I see, but do not quite understand what you are getting at.

The current left-closed float generator starts with 58 random bits and
puts 53 of these into the mantissa in an IEEE 754 double binary float,
so that would not be it.

I guess it is a generator for the closed interval [0.0,1.0] or the open
(0.0,1.0) you talk about.  If so:

This one-liner generates over [0.0,1.0]:
(rand:uniform((1 bsl 53) + 1) -1) * math:pow(2, -53)
and it uses an integer range R = (2^53 + 1), which is not dividable by 2.

The implementation for that range will generate a 58 bit number and then
check if the number is 0 =< X < R*31 and if so return the number mod R
(31 repetitions of the range is all that fits completely in 58 bits).

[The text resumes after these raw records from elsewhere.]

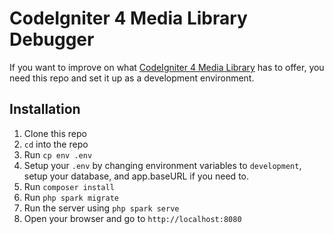 # CodeIgniter 4 Media Library Debugger

If you want to improve on what [CodeIgniter 4 Media Library](https://github.com/rachyharkov/codeigniter4-media) has to offer, you need this repo and set it up as a development environment.

## Installation

1. Clone this repo
2. `cd` into the repo
3. Run `cp env .env`
4. Setup your `.env` by changing environment variables to `development`, setup your database, and app.baseURL if you need to.
5. Run `composer install`
6. Run `php spark migrate`
7. Run the server using `php spark serve`
8. Open your browser and go to `http://localhost:8080`
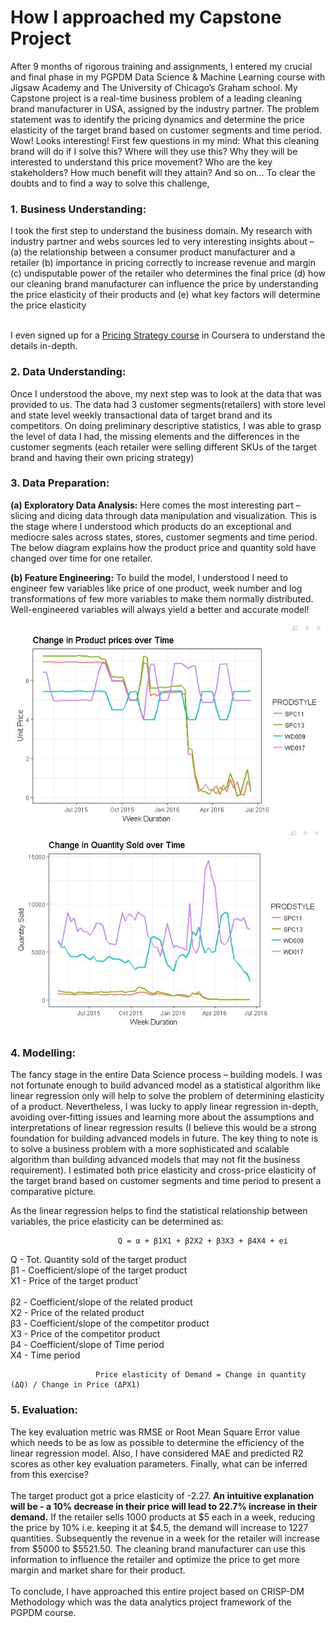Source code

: <h1>How I approached my Capstone Project</h1>

After 9 months of rigorous training and assignments, I entered my crucial and final phase in my PGPDM Data Science & Machine Learning course with Jigsaw Academy and The University of Chicago’s Graham school. My Capstone project is a real-time business problem of a leading cleaning brand manufacturer in USA, assigned by the industry partner. The problem statement was to identify the pricing dynamics and determine the price elasticity of the target brand based on customer segments and time period. Wow! Looks interesting!
First few questions in my mind: What this cleaning brand will do if I solve this? Where will they use this? Why they will be interested to understand this price movement? Who are the key stakeholders? How much benefit will they attain? And so on…
To clear the doubts and to find a way to solve this challenge, 
<h3>1.	Business Understanding:</h3> I took the first step to understand the business domain. My research with industry partner and webs sources led to very interesting insights about – 
(a) the relationship between a consumer product manufacturer and a retailer 
(b) importance in pricing correctly to increase revenue and margin 
(c) undisputable power of the retailer who determines the final price 
(d) how our cleaning brand manufacturer can influence the price by understanding the price elasticity of their products and 
(e) what key factors will determine the price elasticity

<br/>I even signed up for a [Pricing Strategy course](https://www.coursera.org/learn/uva-darden-bcg-pricing-strategy-cost-economics) in Coursera to understand the details in-depth.

<h3>2.	Data Understanding:</h3> Once I understood the above, my next step was to look at the data that was provided to us. The data had 3 customer segments(retailers) with store level and state level weekly transactional data of target brand and its competitors. On doing preliminary descriptive statistics, I was able to grasp the level of data I had, the missing elements and the differences in the customer segments (each retailer were selling different SKUs of the target brand and having their own pricing strategy)

<h3>3.	Data Preparation:</h3> 
<b>(a)	Exploratory Data Analysis:</b> Here comes the most interesting part – slicing and dicing data through data manipulation and visualization. This is the stage where I understood which products do an exceptional and mediocre sales across states, stores, customer segments and time period. The below diagram explains how the product price and quantity sold have changed over time for one retailer. 
 

<b>(b)	Feature Engineering:</b> To build the model, I understood I need to engineer few variables like price of one product, week number and log transformations of few more variables to make them normally distributed. Well-engineered variables will always yield a better and accurate model!

<img src = "Images/1d.JPG">
<img src = "Images/1e.JPG">

<h3>4.	Modelling:</h3> The fancy stage in the entire Data Science process – building models. I was not fortunate enough to build advanced model as a statistical algorithm like linear regression only will help to solve the problem of determining elasticity of a product. Nevertheless, I was lucky to apply linear regression in-depth, avoiding over-fitting issues and learning more about the assumptions and interpretations of linear regression results (I believe this would be a strong foundation for building advanced models in future. The key thing to note is to solve a business problem with a more sophisticated and scalable algorithm than building advanced models that may not fit the business requirement). I estimated both price elasticity and cross-price elasticity of the target brand based on customer segments and time period to present a comparative picture.

As the linear regression helps to find the statistical relationship between variables, the price elasticity can be determined as:

                            Q = α + β1X1 + β2X2 + β3X3 + β4X4 + ei

Q - Tot. Quantity sold of the target product
<br/>β1 - Coefficient/slope of the target product
<br/>X1 - Price of the target product`	
<br/>β2 - Coefficient/slope of the related product
<br/>X2 - Price of the related product
<br/>β3 - Coefficient/slope of the competitor product
<br/>X3 - Price of the competitor product
<br/>β4 - Coefficient/slope of Time period
<br/>X4 - Time period

                       Price elasticity of Demand = Change in quantity (ΔQ) / Change in Price (ΔPX1)


<h3>5.	Evaluation:</h3> The key evaluation metric was RMSE or Root Mean Square Error value which needs to be as low as possible to determine the efficiency of the linear regression model. Also, I have considered MAE and predicted R2 scores as other key evaluation parameters.
Finally, what can be inferred from this exercise?  
<br/><br/>The target product got a price elasticity of -2.27. <b>An intuitive explanation will be - a 10% decrease in their price will lead to 22.7% increase in their demand.</b> If the retailer sells 1000 products at $5 each in a week, reducing the price by 10% i.e. keeping it at $4.5, the demand will increase to 1227 quantities. Subsequently the revenue in a week for the retailer will increase from $5000 to $5521.50. The cleaning brand manufacturer can use this information to influence the retailer and optimize the price to get more margin and market share for their product.
<br/><br/>To conclude, I have approached this entire project based on CRISP-DM Methodology which was the data analytics project framework of the PGPDM course.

If the generated number is R*31 =< X that is in the top truncated interval
then we start over with a new number.

The implementation may in theory retry forever before finding a good
number, but the odds for retry is about 1/32 for each round so the
accumulated time is about 32/31 times one round.  And only once in a million
it will take 4 attempts or more.

I discussed a different implementation with Prof. Vigna that is to always
generate one word too much and then use mod R on that which would bury the
skew in one word of random bits hence the difference in probability between
generated numbers should be about (2^58 - 1)/2^58, which would take quite
some effort to measure with statistical significance.  But he considered
that as a bad idea since it would get half the speed for most ranges.

So this is an already solved problem, as I see it.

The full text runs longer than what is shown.